Although Corel Painter has an abundance of brushes, try not to fall into the trap of thinking that more is better within a single image. As a general rule, I don’t use many different brush variants at the same time. When the early desktop publishing applications became available in the mid-1980s, people unfamiliar with typography suddenly had dozens of fonts available to use within their printed materials. Being somewhat naive, these users quickly established what has been called the “Ransom Note School of Design.” This type of graphic work was quickly identifiable: a single page of type would typically contain every font style available to the so-called designer. The moral of this story is that in good design, less is more. The same axiom applies to the number of brush variants used within a single image. Restricting the variety of mark-making tools helps the image maintain an inner consistency.

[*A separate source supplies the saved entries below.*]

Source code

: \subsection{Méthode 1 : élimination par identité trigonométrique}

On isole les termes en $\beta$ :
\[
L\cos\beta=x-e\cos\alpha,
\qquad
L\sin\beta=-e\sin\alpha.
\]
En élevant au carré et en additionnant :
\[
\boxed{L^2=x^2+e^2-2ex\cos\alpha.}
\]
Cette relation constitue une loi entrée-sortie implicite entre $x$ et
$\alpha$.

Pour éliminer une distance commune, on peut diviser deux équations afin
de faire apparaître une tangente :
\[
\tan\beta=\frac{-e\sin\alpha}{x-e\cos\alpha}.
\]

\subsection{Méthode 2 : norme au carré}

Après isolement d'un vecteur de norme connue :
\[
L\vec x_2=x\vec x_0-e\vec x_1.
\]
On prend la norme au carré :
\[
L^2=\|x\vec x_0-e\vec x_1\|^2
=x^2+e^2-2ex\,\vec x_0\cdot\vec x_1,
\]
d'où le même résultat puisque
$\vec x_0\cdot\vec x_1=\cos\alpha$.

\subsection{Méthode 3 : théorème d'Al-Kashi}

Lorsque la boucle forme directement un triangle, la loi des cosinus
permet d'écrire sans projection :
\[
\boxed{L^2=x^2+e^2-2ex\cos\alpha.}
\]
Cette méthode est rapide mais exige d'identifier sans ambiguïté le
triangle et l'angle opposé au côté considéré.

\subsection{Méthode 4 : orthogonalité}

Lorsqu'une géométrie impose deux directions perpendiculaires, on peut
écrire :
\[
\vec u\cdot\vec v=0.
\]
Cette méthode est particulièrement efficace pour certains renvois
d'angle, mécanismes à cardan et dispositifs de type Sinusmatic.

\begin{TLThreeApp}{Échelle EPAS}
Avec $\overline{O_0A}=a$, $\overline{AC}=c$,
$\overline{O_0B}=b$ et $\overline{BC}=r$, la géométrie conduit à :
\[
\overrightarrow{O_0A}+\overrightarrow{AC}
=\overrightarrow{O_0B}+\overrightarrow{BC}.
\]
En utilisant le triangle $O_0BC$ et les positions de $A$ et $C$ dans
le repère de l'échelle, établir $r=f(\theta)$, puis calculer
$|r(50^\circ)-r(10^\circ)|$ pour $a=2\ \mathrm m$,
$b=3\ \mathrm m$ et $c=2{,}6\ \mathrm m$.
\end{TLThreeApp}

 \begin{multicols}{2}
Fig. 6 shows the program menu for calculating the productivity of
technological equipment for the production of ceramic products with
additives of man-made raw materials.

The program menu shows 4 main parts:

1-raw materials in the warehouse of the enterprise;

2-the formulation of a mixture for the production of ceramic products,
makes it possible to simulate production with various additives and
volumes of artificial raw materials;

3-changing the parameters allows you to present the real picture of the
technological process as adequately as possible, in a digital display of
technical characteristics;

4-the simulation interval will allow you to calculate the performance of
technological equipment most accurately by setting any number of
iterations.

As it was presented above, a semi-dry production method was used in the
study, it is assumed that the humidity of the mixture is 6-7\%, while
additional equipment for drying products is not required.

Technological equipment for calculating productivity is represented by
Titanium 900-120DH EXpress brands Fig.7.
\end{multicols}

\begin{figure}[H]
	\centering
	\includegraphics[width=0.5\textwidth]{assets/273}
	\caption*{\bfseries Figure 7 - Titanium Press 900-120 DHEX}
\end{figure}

This is not to say that you should not experiment with a wide variety of brush variants — you just shouldn’t use them all within the same image. A good alternative is to set up a test image, on which you can try out several brush variants that interest you. Let the various marks intersect and affect each other. This kind of creative play can lead to unique expressive discoveries that you may end up using in your work. In time, these discoveries may become part of your unique personal style.

Is style a big deal and should you be concerned about it? In the long run, probably not. Given enough time, an individual’s sense of style typically develops on its own. It is a good practice to analyze and understand what makes your art unique. Getting into an artistic rut is often the result of relying on an established personal style without working to move beyond it. In the best circumstances, one’s personal style is a continually evolving entity. Some aspects of your style tenaciously remain, despite your artistic evolution. Other facets are discarded when they are no longer crucial to your personal expression.

So, how do you attain and perfect your own personal style? The same way a pianist gets to Carnegie Hall — practice, practice, practice. And practice makes perfect.